JEN STEVENS is a reference librarian at Washington State University, where she works with the English and Foreign Language Departments. She did her B.A. and M.A. in English and American Literature at the University of Colorado at Boulder, where she studied English medieval and Renaissance literature and wrote an undergraduate thesis on the narrative structure of Tolkien's The Lord of the Rings trilogy. Her current research interests include Tolkien's and C.S. Lewis's deployment of earlier literatures in their own literary works.

SANDRA BALLIF STRAUBHAAR, a lecturer in Germanic studies at the University of Texas at Austin, can date her obsession with Tolkien to the first appearance of the Ballantine paperbacks. She researches and teaches a number of topics, including medieval Scandinavia, the heroic archetype, the Indo-European folk tale, women's poetry, and postmodern popular medievalism. Lately she has published on Saint Birgitta of Sweden; trollwomen in the legendary sagas; women skalds; historical sagas and Norwegian nationalism; the Cambridge Celticist Nora K. Chadwick; and Swedish popular novelist Jan Guillou.

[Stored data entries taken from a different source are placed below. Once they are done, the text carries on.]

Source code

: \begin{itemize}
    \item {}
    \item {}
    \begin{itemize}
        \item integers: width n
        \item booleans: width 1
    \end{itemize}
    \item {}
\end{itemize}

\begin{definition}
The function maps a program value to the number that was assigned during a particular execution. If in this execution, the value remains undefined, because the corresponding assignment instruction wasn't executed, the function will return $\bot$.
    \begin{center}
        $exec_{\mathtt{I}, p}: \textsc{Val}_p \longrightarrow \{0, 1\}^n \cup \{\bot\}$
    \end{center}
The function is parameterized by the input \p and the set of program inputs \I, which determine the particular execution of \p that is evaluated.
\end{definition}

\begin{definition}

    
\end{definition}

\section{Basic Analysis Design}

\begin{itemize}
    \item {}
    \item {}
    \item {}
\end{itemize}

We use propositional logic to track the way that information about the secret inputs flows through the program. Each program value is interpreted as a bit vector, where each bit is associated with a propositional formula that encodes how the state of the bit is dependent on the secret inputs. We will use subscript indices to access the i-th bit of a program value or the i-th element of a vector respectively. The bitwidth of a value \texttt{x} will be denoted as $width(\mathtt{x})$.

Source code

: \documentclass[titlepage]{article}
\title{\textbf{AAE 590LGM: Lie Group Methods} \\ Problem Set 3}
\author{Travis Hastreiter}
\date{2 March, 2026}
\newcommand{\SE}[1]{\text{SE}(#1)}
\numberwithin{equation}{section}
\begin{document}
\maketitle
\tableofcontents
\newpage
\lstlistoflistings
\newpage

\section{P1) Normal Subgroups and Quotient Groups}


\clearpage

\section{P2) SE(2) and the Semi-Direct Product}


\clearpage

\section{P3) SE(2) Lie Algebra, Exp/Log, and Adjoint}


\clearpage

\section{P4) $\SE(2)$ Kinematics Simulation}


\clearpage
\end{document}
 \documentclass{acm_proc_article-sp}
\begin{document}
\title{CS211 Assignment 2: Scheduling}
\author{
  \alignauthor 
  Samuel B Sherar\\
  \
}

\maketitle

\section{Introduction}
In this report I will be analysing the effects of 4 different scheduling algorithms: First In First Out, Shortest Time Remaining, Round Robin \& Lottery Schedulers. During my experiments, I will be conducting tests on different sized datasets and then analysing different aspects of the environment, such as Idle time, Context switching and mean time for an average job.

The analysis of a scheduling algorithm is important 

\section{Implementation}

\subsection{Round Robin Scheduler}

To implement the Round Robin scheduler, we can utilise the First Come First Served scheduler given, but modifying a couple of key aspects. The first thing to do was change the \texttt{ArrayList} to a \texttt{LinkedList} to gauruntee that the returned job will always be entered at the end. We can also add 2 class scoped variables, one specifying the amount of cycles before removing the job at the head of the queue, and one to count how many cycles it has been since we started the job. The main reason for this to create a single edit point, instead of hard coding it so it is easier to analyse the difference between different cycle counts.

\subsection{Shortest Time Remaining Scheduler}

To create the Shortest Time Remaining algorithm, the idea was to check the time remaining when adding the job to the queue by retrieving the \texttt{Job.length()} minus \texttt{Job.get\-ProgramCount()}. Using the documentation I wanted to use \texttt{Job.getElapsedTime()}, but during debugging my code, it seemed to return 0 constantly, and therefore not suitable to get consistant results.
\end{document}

RICHARD C. WEST has graduate degrees in both medieval literature and librarianship. He is the compiler of Tolkien Criticism: An Annotated Checklist (1970, 2nd ed. 1981) and has published several articles on Tolkien and other authors. He is currently the Assistant Director for Technical Services at the Kurt F. Wendt Library at the University of Wisconsin-Madison. He and his wife and occasional collaborator, chemist Perri Corrick-West, live in Madison, Wisconsin.

MARY E. ZIMMER is a Presidential Fellow at Rice University, where she is writing her doctoral dissertation on seventeenth-century British literature. She has previously published on St. Catherine of Siena in Studia Mystica and on John Donne in Christianity and Literature.